The article says that South Carolina's Department of Education has released a set of standards for administrators to help them hire and evaluate library media specialists (teacher librarians). They are worth a look and can be found in part in the article. Obviously this state has recognized the value of strong library programs and effective teacher librarians.
After a long drought, our provincial government, backed by the support of the Literacy and Numeracy Secretariat is beginning to recognize (again) the essential value of a strong school library program and the contributions of excellent teacher librarians to student achievement. A recent funding announcement by the premier coupled with the submission to the government of a draft document outlining the vision for school libraries of the 21st century gives cause for hope for those of us who have tried for years to deliver exemplary programs with little support and funding.
Doug Johnson's posts We have Met the Enemy and Not Your Grandma's Librarian and Joyce Valenza's post The Impact of Ubiquity, the Importance of Brand and Doug's Warning though, makes me wonder if all of this is too late? Are we becoming displaced by computer contacts and literacy coaches? As Doug Johnson states:
Why have school librarians not had a bigger impact on information and tech literacy integration?
I had to respond, and did to the post Not Your Grandma's Librarian. Here's part of what I wrote:
[...] in many places, funding for school libraries and teacher librarians are and have been the first to be affected by funding cuts. Many boards of education haven't had excellent library programs for years so no one knows what they look like. [...]. If a school has a teacher librarian, they are too busy providing prep coverage to classroom teachers to even do the job they are trained to do. That's even if the teacher put into the position even knows what to do because, more likely than not, they have absolutely no qualifications.
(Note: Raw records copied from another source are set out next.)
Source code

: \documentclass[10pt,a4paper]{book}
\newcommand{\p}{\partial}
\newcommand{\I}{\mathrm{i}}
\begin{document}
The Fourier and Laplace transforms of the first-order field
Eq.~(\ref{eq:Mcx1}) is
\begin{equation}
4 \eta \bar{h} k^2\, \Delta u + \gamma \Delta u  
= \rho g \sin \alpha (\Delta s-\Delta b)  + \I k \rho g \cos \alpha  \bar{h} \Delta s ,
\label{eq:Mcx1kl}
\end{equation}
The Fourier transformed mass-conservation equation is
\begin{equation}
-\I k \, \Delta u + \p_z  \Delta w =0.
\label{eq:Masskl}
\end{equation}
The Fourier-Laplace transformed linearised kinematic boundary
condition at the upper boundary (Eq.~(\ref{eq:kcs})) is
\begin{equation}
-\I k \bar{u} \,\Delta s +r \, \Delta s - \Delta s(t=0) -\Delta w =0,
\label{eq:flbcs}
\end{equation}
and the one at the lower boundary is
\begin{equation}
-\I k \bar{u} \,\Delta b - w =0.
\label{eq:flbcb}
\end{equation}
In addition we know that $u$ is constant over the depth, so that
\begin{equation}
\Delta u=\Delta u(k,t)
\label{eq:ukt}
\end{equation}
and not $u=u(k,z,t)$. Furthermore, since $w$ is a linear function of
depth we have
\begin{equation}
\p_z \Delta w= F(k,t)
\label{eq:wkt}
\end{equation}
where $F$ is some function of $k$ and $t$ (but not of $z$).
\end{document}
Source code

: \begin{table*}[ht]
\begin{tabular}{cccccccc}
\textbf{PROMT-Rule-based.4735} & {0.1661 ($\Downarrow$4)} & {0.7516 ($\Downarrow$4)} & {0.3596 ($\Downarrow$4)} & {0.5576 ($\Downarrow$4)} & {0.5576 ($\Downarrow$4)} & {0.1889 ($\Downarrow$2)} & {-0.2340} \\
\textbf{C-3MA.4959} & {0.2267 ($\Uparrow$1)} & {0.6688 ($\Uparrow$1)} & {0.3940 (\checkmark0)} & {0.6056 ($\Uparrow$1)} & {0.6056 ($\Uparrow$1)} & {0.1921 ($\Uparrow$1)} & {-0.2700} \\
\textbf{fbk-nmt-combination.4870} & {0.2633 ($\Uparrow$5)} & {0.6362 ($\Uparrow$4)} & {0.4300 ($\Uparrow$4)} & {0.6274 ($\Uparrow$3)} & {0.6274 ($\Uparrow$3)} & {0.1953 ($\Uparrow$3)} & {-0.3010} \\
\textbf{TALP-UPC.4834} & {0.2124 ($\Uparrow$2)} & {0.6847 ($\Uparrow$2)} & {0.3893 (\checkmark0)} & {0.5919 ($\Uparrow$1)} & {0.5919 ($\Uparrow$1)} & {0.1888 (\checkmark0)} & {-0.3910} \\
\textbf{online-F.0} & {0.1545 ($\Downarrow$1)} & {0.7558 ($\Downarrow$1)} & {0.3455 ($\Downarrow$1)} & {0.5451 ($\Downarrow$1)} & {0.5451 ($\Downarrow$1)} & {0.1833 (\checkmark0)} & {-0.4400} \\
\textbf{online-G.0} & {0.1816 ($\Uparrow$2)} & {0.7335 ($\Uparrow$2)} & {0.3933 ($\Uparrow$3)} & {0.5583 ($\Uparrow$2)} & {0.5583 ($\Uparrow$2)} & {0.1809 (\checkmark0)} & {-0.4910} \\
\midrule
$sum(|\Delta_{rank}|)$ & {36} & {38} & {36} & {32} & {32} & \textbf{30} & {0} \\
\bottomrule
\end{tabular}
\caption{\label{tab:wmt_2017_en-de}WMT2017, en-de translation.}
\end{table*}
Or you have a culture of unaccountability for library programs so there is no incentive/pressure for individual teacher librarians to do anything.
I think that our govenment's support is not too late. We need to see this as being saved in the nick of time. This new support is a chance to see this as a personal challenge to hone our technology skills, integrate more information literacy skills, and prove our worth through data collection that demonstrates our effectiveness and help us advocate for our role in promoting student acheivement and helping teachers.
Carol Koechlin (one of the authors of Ban the Bird Units) comments on Joyce Valenza's post:
Why have school librarians not had a bigger impact on information and tech literacy integration? I actually think we have made remarkable contributions to these areas, that is not the problem. The problem is that many teacher-librarians do not gather evidence of their successes and take their stories to where the 'power' and 'money' is.
The OSLA Toolkit has many forms that can help document your practice. We need to get into the habit of doing this and sharing the information with our administrators.
School Library Learning 2.0 has started a new session that is running from December to April. It is not too late to sign up and start working on the 23 things to increase your technology skills. Let's be ready as professionals to step up to the plate when we are given the opportunity to use our skills. Some TLs are doing this already and our students are reaping the benefits.